▸ Your objective
The lines below, from the first through the one containing "(Python, Bash, etc.)", are to be given again exactly, with pictures left out and nothing added.

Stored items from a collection
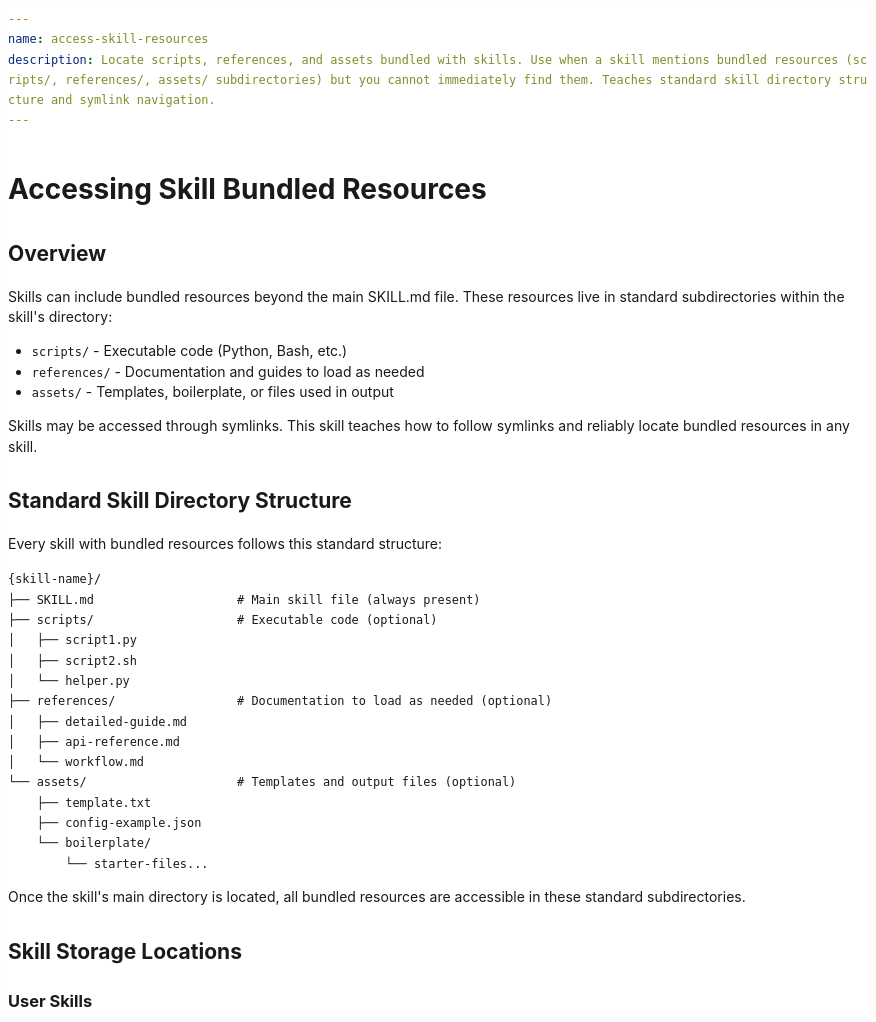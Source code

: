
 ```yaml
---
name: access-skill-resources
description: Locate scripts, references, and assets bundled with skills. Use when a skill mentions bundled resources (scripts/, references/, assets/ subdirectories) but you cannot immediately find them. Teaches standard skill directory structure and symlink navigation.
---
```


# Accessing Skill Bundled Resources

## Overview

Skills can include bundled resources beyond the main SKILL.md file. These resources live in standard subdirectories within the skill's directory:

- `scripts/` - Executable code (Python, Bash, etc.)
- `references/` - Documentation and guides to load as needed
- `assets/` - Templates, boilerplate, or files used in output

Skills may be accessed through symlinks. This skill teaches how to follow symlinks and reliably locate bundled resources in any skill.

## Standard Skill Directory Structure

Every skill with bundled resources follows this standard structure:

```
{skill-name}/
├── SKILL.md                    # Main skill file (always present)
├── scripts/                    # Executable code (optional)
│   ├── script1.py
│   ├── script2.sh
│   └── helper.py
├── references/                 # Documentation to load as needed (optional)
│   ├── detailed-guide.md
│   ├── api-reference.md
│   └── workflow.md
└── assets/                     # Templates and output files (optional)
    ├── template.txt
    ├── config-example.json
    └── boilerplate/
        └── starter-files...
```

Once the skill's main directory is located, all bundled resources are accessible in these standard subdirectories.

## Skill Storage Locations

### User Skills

▸ Result of this task
Source code

:
 ```yaml
---
name: access-skill-resources
description: Locate scripts, references, and assets bundled with skills. Use when a skill mentions bundled resources (scripts/, references/, assets/ subdirectories) but you cannot immediately find them. Teaches standard skill directory structure and symlink navigation.
---
```


# Accessing Skill Bundled Resources

## Overview

Skills can include bundled resources beyond the main SKILL.md file. These resources live in standard subdirectories within the skill's directory:

- `scripts/` - Executable code (Python, Bash, etc.)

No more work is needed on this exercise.